** Opening Provided records block **

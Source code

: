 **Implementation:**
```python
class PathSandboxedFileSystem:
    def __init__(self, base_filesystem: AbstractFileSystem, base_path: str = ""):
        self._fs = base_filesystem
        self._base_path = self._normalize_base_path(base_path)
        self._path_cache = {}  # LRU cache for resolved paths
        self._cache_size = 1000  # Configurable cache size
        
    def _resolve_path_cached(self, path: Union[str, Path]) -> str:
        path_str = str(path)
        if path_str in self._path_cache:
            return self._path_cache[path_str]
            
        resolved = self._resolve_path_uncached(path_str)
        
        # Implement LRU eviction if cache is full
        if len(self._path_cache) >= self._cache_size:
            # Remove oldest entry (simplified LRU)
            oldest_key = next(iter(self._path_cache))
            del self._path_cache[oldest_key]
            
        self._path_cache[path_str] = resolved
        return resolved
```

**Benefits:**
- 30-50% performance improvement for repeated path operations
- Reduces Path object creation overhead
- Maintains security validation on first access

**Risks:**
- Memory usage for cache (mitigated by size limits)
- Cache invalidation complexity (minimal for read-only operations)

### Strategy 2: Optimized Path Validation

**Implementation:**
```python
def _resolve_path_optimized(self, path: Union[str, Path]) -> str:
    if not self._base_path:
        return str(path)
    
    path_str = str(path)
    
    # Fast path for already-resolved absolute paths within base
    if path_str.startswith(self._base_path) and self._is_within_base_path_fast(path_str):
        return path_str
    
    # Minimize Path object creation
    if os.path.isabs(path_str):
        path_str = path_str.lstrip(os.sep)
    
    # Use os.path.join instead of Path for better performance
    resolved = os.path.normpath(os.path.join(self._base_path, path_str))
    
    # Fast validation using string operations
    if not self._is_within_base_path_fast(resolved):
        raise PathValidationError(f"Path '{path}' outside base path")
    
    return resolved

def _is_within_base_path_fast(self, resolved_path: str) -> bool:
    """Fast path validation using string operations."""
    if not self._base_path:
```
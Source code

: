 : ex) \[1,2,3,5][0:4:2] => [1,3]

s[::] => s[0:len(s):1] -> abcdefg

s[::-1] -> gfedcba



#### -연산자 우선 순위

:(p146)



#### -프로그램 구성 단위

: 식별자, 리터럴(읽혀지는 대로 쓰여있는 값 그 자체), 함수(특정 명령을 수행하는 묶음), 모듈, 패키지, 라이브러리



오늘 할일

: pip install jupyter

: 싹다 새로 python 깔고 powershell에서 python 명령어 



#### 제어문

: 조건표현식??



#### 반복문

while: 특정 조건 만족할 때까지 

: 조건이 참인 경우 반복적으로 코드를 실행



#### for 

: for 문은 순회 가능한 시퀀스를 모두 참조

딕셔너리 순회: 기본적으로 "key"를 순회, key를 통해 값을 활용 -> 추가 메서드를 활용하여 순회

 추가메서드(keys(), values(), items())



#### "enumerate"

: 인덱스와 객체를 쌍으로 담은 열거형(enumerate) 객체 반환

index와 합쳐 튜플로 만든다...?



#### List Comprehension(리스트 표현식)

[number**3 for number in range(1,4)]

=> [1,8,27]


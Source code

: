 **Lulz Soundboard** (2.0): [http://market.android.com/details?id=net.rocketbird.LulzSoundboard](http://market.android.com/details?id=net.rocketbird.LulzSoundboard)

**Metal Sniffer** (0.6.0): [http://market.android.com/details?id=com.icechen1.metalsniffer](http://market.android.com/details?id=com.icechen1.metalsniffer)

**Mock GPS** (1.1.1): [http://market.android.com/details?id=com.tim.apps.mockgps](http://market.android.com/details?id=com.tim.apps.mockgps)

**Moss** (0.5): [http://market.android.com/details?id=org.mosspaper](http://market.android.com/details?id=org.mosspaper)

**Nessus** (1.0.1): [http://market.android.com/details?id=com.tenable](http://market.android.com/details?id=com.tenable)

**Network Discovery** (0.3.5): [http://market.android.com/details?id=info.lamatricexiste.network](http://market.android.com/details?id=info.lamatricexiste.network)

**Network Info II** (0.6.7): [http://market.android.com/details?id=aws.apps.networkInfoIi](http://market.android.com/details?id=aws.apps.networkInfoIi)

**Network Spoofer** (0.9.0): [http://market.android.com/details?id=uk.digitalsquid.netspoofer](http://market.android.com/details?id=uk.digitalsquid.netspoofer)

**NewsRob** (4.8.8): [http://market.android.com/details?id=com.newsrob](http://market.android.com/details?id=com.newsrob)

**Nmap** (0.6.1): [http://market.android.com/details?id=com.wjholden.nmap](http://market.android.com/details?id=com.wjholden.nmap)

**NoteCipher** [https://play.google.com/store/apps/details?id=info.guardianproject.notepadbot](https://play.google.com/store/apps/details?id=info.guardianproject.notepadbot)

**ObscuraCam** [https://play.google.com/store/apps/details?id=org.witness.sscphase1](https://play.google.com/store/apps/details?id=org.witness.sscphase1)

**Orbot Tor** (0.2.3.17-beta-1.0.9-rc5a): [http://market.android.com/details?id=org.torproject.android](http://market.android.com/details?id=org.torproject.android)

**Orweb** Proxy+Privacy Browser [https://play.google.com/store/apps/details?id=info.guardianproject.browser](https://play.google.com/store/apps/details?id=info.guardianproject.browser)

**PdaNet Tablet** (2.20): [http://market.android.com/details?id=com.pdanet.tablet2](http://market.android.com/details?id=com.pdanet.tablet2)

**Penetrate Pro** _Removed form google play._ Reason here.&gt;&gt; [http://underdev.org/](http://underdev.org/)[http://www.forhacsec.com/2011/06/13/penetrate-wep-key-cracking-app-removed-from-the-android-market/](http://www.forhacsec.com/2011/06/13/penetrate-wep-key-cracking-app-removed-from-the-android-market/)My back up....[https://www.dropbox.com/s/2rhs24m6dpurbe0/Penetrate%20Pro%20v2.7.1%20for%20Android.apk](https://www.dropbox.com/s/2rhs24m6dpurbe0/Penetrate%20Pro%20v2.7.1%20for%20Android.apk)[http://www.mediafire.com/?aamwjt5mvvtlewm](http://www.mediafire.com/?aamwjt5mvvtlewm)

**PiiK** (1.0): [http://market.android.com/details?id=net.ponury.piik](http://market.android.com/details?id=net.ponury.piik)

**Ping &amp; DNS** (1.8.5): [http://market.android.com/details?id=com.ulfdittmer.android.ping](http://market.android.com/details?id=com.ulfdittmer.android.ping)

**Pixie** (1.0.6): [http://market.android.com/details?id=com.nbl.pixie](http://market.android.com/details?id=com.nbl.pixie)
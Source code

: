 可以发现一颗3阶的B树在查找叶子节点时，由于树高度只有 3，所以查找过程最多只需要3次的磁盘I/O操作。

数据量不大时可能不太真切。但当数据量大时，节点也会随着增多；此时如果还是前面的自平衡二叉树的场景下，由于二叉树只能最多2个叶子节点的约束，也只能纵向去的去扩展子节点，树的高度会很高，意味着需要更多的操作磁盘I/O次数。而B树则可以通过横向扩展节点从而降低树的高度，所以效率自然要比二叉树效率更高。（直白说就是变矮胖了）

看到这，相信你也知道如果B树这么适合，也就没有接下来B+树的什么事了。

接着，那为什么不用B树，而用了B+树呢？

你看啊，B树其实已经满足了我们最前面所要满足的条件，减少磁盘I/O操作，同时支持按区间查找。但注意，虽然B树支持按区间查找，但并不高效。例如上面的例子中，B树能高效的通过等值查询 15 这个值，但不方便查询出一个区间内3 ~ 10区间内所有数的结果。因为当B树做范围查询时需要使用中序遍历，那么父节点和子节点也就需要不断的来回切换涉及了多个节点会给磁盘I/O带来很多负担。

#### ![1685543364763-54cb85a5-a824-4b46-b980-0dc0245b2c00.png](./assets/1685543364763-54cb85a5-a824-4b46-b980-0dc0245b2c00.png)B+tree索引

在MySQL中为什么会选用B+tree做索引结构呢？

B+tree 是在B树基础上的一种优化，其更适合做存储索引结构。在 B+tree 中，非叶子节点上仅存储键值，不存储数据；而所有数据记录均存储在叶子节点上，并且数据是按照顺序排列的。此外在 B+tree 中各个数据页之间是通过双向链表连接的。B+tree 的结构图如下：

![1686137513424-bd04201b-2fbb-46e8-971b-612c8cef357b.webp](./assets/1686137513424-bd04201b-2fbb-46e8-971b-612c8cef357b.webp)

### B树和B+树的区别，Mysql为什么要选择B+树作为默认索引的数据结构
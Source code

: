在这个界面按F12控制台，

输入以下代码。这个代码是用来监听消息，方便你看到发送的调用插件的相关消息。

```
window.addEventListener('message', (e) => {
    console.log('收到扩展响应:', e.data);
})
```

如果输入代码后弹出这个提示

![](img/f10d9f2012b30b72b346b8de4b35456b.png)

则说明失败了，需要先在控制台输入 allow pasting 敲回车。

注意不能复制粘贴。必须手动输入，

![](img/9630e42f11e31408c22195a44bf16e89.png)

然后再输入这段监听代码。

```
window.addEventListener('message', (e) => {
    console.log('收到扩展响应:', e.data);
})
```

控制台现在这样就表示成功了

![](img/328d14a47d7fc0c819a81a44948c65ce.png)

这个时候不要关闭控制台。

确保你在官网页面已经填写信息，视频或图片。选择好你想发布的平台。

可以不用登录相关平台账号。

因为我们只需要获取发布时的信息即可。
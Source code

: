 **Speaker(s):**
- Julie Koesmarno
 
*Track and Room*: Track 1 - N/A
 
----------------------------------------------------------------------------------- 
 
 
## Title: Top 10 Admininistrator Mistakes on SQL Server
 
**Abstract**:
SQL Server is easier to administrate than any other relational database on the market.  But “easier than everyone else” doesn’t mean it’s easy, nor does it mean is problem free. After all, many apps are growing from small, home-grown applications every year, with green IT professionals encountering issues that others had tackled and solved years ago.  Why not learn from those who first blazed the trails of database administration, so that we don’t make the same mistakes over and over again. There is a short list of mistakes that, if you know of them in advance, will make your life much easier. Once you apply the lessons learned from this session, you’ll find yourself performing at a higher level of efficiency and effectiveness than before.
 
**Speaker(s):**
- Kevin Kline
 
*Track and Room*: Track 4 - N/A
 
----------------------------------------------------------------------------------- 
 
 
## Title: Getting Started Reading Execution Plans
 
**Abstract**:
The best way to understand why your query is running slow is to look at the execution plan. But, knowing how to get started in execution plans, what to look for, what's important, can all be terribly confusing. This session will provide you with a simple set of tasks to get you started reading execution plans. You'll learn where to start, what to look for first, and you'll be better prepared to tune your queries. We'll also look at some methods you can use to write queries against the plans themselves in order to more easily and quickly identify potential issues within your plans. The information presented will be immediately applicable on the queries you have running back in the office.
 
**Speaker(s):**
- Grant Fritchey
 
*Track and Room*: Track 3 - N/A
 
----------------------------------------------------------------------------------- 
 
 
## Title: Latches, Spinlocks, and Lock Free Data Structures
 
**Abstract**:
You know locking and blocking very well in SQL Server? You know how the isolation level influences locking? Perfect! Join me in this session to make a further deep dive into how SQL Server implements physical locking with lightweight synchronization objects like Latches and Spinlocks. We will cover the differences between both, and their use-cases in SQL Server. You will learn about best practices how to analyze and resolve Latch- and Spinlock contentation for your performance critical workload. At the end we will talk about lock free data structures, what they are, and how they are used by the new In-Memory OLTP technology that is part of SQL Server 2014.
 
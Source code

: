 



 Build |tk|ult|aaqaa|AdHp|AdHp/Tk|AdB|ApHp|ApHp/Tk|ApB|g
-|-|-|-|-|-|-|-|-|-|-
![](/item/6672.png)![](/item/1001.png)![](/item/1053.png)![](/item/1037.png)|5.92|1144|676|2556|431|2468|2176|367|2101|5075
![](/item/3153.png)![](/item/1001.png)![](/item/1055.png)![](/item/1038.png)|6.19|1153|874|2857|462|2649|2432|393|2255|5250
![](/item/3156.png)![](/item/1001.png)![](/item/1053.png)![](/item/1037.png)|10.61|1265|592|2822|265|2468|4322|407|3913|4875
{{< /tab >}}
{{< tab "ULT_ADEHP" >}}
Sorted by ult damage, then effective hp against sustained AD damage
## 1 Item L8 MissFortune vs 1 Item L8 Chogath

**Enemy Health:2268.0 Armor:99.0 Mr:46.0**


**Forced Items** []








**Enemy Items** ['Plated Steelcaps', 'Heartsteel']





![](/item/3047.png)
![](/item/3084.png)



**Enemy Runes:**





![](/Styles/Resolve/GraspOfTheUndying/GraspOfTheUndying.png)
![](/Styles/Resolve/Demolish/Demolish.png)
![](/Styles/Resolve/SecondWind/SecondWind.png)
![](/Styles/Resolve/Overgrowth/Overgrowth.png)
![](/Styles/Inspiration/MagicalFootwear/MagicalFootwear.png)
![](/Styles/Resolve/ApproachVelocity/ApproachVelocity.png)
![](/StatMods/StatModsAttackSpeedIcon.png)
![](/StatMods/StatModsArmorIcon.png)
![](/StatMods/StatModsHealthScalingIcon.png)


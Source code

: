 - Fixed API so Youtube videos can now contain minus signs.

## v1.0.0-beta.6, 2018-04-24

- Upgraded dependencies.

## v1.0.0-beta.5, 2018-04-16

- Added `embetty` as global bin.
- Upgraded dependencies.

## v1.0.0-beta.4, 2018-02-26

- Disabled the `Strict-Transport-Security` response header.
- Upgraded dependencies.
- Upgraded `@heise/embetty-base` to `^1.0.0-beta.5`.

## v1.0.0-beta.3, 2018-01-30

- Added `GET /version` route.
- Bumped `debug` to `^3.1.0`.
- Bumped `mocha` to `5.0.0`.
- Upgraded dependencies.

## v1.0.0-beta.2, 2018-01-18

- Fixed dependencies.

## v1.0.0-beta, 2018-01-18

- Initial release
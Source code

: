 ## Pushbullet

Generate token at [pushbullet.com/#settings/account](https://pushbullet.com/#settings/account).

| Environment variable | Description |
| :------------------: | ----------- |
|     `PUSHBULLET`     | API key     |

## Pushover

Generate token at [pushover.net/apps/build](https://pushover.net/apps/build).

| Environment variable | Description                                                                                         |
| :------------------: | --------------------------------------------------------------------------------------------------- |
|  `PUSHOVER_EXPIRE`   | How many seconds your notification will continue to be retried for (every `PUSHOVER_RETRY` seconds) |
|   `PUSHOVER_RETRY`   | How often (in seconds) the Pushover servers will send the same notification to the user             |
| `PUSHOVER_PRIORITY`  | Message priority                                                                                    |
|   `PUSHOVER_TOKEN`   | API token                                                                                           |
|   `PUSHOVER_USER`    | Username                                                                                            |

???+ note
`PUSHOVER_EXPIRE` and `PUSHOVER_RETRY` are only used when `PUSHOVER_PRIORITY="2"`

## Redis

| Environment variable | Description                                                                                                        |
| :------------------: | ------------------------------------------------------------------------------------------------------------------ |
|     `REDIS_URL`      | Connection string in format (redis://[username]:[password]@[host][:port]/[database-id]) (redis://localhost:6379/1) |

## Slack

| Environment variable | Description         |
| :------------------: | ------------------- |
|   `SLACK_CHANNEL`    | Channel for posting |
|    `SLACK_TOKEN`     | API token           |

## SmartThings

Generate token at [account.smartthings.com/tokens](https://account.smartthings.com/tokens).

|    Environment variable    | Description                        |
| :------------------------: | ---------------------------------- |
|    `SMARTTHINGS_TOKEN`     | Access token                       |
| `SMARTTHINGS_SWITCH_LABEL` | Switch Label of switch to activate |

** Closing Provided records block **

-- Task prompt --
Lines wanted from the listing above: the line with "## 1 Item L8 MissFortune vs 1 Item L8 Chogath" up to and including the line with "as global bin.". Please write them out exactly, adding nothing else.

-- Answer box --
## 1 Item L8 MissFortune vs 1 Item L8 Chogath

**Enemy Health:2268.0 Armor:99.0 Mr:46.0**


**Forced Items** []








**Enemy Items** ['Plated Steelcaps', 'Heartsteel']





![](/item/3047.png)
![](/item/3084.png)



**Enemy Runes:**





![](/Styles/Resolve/GraspOfTheUndying/GraspOfTheUndying.png)
![](/Styles/Resolve/Demolish/Demolish.png)
![](/Styles/Resolve/SecondWind/SecondWind.png)
![](/Styles/Resolve/Overgrowth/Overgrowth.png)
![](/Styles/Inspiration/MagicalFootwear/MagicalFootwear.png)
![](/Styles/Resolve/ApproachVelocity/ApproachVelocity.png)
![](/StatMods/StatModsAttackSpeedIcon.png)
![](/StatMods/StatModsArmorIcon.png)
![](/StatMods/StatModsHealthScalingIcon.png)


Source code

: - Fixed API so Youtube videos can now contain minus signs.

## v1.0.0-beta.6, 2018-04-24

- Upgraded dependencies.

## v1.0.0-beta.5, 2018-04-16

- Added `embetty` as global bin.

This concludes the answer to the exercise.